If after reading Meeting and Un-meeting Familiar Strangers you contact even one person, please do let me know.
In November last year, while cleaning a box full of books, I came across a scrapbook. Remember the ones in which as kids, you and I wrote about our “pet name”, “dream job”, and of course, ” the first crush”, in hideous handwriting? I was browsing through names and people I have not spoken to in years. Every person, every memory, seems like it belongs to another life. Which is very ironic, because I always took pride in keeping my bonds with people intact. But those pages full of unkept, forgotten ties spoke another story.
A story, I conveniently chose to ignore.
But this realisation caught up with me again, two weeks ago. I tend to go for walks past 10 PM in my society because the weather suits my ever melancholic mood and an auntyless society is much more tolerable. But whenever I pass by my mother’s friends with a strenuous smile I say ‘hello’. It is just courteous to acknowledge someone’s presence, isn’t it? And I am very well aware of the fact, that it indeed is.
Yet, when a few nights ago I crossed paths with this person I spent hours with, as a kid, I did not even make an eye contact. I passed by like I did not know who she was. However, truth be told, in that moment every single time we passed our curfews, came rushing back to me. All those times we spent sitting outside her building eating Kurkure, with my younger brother hovering over like a bee, seemed just like yesterday.
We did not have a fallout, we did not have a meltdown, we did not get bored of each other’s company. It was a curious case of unconscious separation. You know what I mean? And just like that, behind a familiar face was an unfamiliar person.
Yet again, I chose to occupy my mind somewhere else, rather than thinking about this.
Yes, I know, this article has an absurd flow, but it is how we are, absurd fragments in a huge ass fragment called earth.
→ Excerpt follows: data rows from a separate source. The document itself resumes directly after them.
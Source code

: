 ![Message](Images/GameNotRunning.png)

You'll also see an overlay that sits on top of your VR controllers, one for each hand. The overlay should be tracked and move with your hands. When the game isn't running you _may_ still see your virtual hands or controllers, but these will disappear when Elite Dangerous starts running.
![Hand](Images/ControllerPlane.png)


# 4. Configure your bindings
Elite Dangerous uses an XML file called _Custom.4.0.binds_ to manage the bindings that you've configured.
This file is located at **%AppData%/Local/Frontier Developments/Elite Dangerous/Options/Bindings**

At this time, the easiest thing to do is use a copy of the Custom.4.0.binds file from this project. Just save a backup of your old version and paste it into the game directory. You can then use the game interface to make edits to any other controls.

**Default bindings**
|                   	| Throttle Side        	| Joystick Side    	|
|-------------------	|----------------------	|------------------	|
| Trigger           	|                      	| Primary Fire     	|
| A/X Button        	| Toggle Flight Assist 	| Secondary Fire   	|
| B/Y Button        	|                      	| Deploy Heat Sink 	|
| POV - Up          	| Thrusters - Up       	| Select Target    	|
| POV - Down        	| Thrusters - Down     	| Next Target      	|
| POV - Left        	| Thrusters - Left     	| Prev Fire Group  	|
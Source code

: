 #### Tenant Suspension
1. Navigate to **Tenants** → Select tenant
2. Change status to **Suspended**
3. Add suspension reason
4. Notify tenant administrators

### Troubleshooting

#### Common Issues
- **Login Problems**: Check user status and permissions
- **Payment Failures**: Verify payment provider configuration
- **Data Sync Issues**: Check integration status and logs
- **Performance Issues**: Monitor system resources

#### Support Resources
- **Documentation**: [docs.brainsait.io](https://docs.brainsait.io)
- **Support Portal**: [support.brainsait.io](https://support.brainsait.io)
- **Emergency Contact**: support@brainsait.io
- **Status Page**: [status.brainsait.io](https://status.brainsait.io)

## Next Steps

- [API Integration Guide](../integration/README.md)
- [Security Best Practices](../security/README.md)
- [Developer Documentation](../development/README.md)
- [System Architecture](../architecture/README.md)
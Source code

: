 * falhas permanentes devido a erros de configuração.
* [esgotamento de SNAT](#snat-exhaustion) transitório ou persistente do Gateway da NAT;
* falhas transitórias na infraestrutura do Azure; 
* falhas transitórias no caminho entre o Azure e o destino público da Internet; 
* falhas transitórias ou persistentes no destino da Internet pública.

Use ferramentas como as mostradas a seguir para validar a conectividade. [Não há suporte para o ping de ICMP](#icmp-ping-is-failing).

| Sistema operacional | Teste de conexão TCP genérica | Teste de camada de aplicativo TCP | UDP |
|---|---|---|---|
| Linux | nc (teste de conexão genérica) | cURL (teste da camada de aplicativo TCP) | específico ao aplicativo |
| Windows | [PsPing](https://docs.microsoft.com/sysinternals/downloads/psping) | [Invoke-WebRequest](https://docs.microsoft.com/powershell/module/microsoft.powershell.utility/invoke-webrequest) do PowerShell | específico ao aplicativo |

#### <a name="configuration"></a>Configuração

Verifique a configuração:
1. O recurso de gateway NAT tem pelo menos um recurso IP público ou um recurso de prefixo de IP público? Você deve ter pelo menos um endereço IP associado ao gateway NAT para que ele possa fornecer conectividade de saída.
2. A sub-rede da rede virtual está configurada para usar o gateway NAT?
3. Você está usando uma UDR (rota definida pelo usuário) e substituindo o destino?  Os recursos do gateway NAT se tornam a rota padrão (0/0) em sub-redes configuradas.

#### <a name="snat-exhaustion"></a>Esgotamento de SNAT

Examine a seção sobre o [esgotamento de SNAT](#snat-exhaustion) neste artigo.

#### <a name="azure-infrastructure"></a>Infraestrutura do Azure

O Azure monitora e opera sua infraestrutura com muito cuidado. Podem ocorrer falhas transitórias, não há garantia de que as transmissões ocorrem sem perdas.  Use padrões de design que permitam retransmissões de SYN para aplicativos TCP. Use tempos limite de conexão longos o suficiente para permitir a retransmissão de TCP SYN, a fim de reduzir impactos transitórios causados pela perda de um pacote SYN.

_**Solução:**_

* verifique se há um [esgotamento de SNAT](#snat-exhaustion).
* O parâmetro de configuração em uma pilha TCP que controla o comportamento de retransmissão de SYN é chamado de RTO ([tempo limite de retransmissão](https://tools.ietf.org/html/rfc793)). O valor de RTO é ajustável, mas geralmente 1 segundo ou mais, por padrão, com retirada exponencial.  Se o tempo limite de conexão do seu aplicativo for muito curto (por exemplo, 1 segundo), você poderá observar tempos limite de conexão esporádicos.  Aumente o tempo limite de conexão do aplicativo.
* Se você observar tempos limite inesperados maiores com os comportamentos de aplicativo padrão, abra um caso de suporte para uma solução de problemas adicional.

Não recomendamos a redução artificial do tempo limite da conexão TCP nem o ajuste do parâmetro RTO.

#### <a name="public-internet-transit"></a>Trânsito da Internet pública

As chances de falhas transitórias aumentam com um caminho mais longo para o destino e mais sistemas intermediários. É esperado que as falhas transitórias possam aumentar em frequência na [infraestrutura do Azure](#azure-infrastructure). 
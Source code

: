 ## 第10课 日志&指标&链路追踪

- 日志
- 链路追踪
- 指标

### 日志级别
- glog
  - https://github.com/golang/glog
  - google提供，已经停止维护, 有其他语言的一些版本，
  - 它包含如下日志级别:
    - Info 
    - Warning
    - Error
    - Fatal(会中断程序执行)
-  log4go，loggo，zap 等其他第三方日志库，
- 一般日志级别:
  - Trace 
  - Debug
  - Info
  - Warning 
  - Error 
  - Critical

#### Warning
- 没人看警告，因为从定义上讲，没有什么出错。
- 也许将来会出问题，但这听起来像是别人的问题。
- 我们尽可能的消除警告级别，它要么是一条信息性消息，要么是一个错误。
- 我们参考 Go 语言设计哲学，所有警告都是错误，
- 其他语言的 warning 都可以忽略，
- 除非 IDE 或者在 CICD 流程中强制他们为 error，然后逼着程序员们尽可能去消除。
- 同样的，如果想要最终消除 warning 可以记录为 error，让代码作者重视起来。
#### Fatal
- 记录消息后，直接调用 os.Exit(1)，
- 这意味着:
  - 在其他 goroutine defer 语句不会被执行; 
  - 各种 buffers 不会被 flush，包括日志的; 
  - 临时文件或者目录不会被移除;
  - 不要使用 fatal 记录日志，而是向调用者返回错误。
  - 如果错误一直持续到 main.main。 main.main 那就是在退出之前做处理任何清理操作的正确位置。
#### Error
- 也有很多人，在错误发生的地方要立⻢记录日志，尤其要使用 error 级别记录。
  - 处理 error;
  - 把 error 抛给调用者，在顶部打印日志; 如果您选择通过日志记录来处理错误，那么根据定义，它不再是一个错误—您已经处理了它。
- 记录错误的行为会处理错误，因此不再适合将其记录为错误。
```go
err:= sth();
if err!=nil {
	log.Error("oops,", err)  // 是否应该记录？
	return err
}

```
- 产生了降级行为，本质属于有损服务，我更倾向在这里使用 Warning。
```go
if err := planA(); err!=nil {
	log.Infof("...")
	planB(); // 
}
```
Last week, the NGO I work with, held its annual fund-raising event. This is one time of the year, apart from Navratri, that one realises how tiny Ahmedabad really is. There were many known and unknown faces amongst the crowd. Amidst all those were some faces I was overly familiar at one point in my life, in this case, my childhood. I am not who I was back in a school, rather I turned out to be a very different person today. Still, I did not go up to them and talk. Instead, I preferred not being noticed. People who were a part of my everyday life now seemed like complete strangers, and not the good kind. The kind that knew you, and not for things you do but did.
I really do not know why did it matter to me, or why should it matter to anyone. But it does. And this time, that feeling which passed into oblivion twice already, did not perish again. It finally started settling in, compelling me to think about and over it. Screaming about the absurdity of this internalised pattern.
It hit me hard like an elbow on a wall, that letting people go, and letting people fade away to the point where they are nothing but figments of a reality that ceases to exist anymore, are two very different things.
Oh and let me tell you, it was not one of the most wonderful revelations. Can you even fathom how many such familiar strangers exist in your life? Do you not want to know how are they doing, or how things would have been if they had not dissipated? I think, I do.
Ah, and this is—not about ex-lovers or long lost best friends—about normal people, who just existed and were involved in our being.
I am still reflecting upon this thought. Neither do I have answers, nor do I think I will for a very long time. So, I will leave you with a lot of questions. Along with this tiny confession, that having these familiar strangers, made me realise that we can be so incapable to of nurturing relationships. It is the worst realisation to have, because I, somehow have this belief, that no one deserves to be forgotten. Meanwhile, let us work on our fear and say that “Hello” before our entire life becomes an old dusty scrapbook.